** Opening Records for the exercise block **

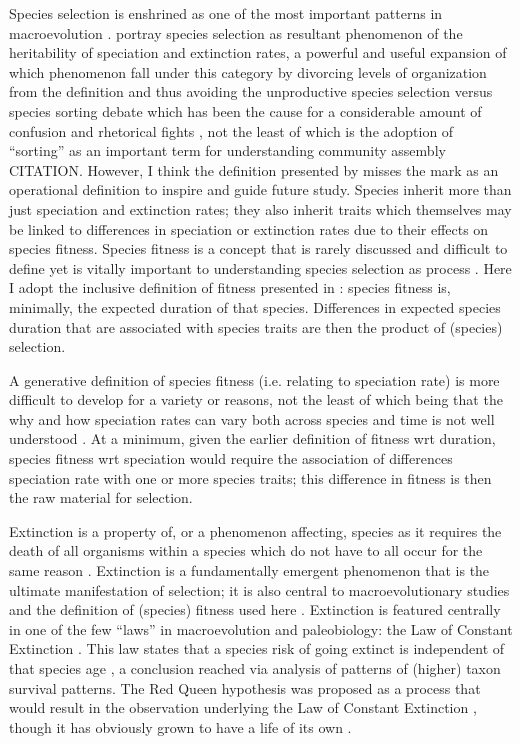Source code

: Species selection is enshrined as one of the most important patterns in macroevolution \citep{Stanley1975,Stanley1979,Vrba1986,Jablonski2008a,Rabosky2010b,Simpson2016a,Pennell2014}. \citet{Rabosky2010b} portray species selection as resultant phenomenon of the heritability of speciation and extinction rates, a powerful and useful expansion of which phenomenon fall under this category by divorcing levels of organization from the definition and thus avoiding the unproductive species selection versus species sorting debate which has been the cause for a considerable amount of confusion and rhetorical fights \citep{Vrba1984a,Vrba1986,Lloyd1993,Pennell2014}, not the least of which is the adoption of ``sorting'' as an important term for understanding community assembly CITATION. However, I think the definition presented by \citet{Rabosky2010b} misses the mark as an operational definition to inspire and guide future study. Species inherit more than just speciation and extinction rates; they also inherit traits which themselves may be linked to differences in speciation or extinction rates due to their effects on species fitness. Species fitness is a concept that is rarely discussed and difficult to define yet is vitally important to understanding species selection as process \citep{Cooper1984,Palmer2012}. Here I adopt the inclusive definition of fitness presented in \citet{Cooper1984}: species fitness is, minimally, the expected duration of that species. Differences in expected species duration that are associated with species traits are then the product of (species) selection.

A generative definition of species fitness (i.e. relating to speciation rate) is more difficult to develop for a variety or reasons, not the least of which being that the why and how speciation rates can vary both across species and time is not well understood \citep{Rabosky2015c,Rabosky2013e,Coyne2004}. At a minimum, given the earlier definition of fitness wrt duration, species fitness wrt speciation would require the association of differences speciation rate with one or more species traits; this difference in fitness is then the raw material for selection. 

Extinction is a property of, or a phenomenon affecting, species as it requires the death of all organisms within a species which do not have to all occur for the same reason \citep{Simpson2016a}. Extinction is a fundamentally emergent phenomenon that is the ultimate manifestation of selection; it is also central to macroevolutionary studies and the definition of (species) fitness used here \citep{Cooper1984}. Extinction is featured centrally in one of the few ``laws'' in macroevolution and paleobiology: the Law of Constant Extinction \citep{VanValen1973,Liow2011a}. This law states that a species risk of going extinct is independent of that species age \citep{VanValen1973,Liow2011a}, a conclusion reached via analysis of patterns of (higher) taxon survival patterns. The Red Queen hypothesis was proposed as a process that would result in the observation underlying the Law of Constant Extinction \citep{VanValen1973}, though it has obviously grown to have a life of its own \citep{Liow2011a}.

** Closing Records for the exercise block **
** Opening Records for the exercise block **

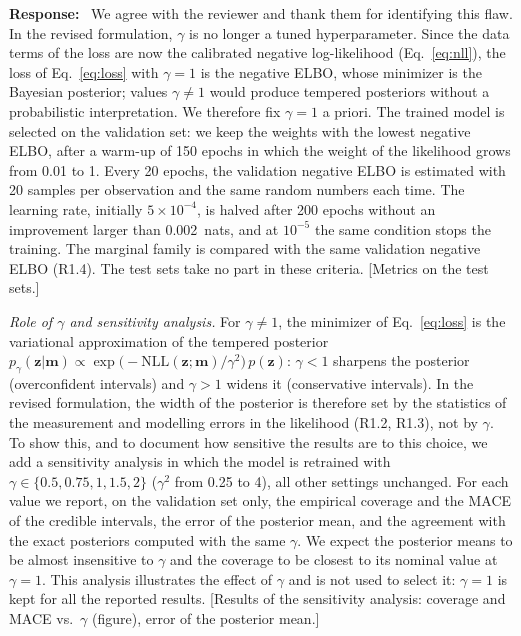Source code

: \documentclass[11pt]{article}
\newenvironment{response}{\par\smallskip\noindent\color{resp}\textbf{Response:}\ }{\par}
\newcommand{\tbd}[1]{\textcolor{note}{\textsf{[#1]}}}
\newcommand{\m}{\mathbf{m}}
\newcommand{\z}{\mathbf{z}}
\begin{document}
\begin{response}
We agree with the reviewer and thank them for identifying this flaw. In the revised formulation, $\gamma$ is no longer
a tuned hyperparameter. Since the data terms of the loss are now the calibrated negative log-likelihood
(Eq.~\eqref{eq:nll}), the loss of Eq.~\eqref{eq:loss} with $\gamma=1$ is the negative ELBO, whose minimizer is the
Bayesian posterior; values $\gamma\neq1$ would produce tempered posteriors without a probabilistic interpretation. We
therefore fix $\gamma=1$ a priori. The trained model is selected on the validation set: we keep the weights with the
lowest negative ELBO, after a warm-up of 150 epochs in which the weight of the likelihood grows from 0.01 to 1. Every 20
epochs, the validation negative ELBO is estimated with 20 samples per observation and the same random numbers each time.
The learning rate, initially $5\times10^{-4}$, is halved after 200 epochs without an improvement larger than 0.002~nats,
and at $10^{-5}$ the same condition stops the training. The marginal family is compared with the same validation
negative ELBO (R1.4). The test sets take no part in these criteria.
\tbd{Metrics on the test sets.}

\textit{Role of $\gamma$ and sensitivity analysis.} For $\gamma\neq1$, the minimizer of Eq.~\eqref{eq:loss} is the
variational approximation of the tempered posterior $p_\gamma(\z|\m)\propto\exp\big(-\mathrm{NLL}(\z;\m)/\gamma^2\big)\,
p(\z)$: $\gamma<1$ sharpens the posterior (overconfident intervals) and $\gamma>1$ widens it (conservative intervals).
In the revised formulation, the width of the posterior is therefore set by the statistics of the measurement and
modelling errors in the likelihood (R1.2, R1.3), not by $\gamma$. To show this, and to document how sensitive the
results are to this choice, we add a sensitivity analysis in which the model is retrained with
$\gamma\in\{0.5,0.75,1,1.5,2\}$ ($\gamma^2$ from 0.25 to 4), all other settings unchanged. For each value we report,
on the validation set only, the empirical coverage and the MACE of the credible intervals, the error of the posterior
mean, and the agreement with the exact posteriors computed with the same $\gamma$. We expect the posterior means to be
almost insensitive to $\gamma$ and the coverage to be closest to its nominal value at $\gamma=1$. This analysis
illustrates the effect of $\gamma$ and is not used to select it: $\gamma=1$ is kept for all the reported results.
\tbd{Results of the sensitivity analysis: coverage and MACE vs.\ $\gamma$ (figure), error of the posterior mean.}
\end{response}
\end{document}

** Closing Records for the exercise block **

Assignment – Give back, exactly as written, the stretch from the line with "A generative definition" through the line with "Extinction is a property", and no other lines from the records above.

Result for this task –
A generative definition of species fitness (i.e. relating to speciation rate) is more difficult to develop for a variety or reasons, not the least of which being that the why and how speciation rates can vary both across species and time is not well understood \citep{Rabosky2015c,Rabosky2013e,Coyne2004}. At a minimum, given the earlier definition of fitness wrt duration, species fitness wrt speciation would require the association of differences speciation rate with one or more species traits; this difference in fitness is then the raw material for selection. 

Extinction is a property of, or a phenomenon affecting, species as it requires the death of all organisms within a species which do not have to all occur for the same reason \citep{Simpson2016a}. Extinction is a fundamentally emergent phenomenon that is the ultimate manifestation of selection; it is also central to macroevolutionary studies and the definition of (species) fitness used here \citep{Cooper1984}. Extinction is featured centrally in one of the few ``laws'' in macroevolution and paleobiology: the Law of Constant Extinction \citep{VanValen1973,Liow2011a}. This law states that a species risk of going extinct is independent of that species age \citep{VanValen1973,Liow2011a}, a conclusion reached via analysis of patterns of (higher) taxon survival patterns. The Red Queen hypothesis was proposed as a process that would result in the observation underlying the Law of Constant Extinction \citep{VanValen1973}, though it has obviously grown to have a life of its own \citep{Liow2011a}.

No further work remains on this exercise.